DR. MUHAMMAD IQBALiqbal.gif (4269 bytes)

Dr. Iqbal's forefathers were originally Kashmiri Brahmins who later on became Muslims and settled permanently in Sialkot. He was born in Sialkot on the 22nd February, 1873. Though his father was not so educated, but he had a great desire to see his son properly educated.

He received his early education in Sialkot. After passing his M.A., he became a lecturer in philosophy in the Government College, Lahore. He then proceed to England for higher studies in 1905. He obtained the degree of  Bar-at-Law from the Cambridge University. He also prepared a thesis on Persian Philosophy which earned him Doctorate from the Cambridge and the Munich Universities.
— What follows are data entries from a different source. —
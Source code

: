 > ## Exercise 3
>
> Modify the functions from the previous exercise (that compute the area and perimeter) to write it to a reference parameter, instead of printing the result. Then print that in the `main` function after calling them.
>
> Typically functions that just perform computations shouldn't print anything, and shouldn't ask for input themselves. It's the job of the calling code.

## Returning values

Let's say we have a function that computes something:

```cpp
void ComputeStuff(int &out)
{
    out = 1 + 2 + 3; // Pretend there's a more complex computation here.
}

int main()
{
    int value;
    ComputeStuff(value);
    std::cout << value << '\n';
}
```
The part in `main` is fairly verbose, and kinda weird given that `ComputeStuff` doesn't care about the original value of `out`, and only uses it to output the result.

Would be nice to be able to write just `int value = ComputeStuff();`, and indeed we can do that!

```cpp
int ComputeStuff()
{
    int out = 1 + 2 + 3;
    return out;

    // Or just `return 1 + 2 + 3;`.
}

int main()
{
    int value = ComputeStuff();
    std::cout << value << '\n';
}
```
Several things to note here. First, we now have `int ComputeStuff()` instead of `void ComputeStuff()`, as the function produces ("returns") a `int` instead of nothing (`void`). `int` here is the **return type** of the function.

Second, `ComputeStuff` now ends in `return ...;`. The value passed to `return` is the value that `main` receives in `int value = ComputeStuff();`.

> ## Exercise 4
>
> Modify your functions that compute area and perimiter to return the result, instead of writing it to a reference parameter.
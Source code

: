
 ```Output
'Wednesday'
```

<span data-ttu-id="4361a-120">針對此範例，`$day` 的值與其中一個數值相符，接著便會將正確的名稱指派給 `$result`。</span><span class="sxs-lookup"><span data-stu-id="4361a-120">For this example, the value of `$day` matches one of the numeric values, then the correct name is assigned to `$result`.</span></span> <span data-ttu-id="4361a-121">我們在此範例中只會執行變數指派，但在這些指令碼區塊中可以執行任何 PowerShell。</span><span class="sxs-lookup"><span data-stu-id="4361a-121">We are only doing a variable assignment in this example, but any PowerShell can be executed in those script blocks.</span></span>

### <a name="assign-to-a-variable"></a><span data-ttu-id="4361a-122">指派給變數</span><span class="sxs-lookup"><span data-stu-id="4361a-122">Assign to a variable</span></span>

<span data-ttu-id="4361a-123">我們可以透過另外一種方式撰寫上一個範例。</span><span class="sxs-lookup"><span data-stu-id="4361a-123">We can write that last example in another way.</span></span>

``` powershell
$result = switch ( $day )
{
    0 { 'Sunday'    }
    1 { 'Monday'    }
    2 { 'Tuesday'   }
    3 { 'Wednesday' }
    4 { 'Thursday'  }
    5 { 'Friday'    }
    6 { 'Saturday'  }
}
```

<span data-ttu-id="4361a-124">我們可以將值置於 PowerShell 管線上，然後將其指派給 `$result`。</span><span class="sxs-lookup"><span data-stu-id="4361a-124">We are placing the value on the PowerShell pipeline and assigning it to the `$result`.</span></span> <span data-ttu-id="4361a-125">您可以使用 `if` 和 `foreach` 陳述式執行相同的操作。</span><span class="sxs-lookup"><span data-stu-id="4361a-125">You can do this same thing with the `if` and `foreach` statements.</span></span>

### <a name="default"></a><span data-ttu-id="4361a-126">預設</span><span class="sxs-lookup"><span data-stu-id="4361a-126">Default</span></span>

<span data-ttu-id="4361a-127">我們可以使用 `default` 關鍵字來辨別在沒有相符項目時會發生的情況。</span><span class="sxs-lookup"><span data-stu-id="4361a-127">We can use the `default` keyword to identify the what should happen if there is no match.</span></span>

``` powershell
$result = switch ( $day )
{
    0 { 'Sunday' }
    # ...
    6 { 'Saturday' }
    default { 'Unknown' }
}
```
He returned to India and join the bar, but could not do well. This was because of the fact that at heart he was a man of letters and not of law. The poet in him who had been nourished and nurtured from his boyhood days took the better of the lawyer in him, and he turned his attention to poetry which had been, as it were, his life blood. He was a poet and philosopher combined and the ideas conveyed through his BANG-E-DARA, BALE-JIBREEL, ISRAR-E-KHUDI, PAYAM-E-MASHRIQUE and a host of others were new and very appealing. Through his thoughtful and philosophical writing imbued with the spirit of Islam, he brought a new life to the Muslims of India and opened their eyes to what they then were and what they could be. His poetic fervor inspired the Muslims from one end of India to the other with a new life, new feelings and new inspirations.

He was a poetic reformer and as such, he could not but take interest in the politics of the day to safeguard the interests of Muslims. He was the member of the Punjab Legislative Assembly and attended the Round Table Conference in London. He gave the idea of a separate Muslim state in South Asia. He is generally credited with initiating the idea of separation.But this is not wholly correct. There were people before him who advocated partition of India, but Dr. Iqbal was the first important public figure to pronounce it from the plat-form of all India Muslim League in 1930.

Dr. Iqbal breathed his last in Lahore on the 21st of April, 1938, at the age of sixty five. His dream of a separate homeland for the Muslims could not be fulfilled during his life-time, it materialized only nine years after his death.